ACTION ITEM:
Retrieve every line from the records in which the word "Information" occurs.

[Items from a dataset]
◇ ◇ ◇ ◇ ◇ ◇ ◇

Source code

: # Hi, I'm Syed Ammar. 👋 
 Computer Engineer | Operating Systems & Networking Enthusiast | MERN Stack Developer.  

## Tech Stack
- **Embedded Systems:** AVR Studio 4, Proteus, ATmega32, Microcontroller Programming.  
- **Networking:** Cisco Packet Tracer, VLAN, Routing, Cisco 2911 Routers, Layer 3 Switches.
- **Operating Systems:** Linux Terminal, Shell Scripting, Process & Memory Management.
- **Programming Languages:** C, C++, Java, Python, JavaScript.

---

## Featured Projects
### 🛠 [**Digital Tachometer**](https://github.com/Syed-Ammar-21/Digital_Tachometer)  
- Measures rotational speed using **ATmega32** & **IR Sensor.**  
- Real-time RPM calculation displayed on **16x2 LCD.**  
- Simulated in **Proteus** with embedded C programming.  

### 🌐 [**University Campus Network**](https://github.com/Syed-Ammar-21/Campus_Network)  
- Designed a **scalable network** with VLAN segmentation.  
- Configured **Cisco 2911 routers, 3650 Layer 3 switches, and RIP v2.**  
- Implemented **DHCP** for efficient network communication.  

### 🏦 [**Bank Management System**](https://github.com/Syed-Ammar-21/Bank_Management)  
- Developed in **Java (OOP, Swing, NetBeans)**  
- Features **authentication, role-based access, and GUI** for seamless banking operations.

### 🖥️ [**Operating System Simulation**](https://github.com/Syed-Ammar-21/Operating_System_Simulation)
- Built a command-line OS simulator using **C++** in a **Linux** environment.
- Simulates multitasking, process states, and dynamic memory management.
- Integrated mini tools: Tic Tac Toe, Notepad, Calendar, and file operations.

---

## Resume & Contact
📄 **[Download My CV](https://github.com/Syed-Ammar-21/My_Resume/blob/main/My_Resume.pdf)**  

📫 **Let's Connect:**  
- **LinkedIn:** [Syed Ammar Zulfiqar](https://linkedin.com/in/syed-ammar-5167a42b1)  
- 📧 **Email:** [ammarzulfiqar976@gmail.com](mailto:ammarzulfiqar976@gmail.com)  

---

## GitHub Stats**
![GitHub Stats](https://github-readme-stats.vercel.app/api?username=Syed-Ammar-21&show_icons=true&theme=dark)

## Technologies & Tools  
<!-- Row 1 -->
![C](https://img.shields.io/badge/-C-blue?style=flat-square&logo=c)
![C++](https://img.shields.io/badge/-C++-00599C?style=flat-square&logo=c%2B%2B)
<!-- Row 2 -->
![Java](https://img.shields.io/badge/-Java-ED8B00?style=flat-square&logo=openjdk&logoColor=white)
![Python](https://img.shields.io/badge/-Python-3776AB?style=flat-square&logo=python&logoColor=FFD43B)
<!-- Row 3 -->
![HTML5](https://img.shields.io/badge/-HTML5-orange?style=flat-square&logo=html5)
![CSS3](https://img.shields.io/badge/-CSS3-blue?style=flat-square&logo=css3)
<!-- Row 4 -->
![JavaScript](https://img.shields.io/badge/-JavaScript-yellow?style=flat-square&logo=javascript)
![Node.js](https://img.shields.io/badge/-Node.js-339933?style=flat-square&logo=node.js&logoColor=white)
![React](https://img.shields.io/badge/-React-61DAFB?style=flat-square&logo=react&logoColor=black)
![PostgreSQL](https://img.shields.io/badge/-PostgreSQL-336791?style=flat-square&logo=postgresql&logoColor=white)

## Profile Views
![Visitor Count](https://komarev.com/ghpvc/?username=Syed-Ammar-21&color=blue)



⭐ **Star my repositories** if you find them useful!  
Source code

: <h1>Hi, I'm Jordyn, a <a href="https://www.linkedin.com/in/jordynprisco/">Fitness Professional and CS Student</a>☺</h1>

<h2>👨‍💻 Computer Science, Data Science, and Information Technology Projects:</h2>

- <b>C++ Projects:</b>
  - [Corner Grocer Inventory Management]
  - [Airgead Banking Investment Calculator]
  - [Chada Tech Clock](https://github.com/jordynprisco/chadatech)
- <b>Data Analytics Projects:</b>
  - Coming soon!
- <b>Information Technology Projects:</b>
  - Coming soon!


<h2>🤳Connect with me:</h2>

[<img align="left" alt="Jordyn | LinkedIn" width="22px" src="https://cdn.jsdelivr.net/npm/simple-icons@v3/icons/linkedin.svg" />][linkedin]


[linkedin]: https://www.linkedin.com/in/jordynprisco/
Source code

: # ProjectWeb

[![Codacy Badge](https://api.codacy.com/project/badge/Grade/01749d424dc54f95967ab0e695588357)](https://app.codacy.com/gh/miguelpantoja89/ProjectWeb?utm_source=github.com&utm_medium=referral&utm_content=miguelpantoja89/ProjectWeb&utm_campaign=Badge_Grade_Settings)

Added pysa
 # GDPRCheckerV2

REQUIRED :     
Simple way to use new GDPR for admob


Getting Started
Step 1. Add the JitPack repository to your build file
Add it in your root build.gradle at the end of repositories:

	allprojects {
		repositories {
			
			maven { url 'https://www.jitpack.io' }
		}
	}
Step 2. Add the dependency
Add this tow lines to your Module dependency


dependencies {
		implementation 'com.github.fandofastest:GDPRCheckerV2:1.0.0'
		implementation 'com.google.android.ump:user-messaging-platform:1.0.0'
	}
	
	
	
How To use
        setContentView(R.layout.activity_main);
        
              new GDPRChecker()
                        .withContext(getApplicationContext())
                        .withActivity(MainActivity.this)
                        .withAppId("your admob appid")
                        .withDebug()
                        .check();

◇ ◇ ◇ ◇ ◇ ◇ ◇

FINISHED TASK:
<h2>👨‍💻 Computer Science, Data Science, and Information Technology Projects:</h2>
- <b>Information Technology Projects:</b>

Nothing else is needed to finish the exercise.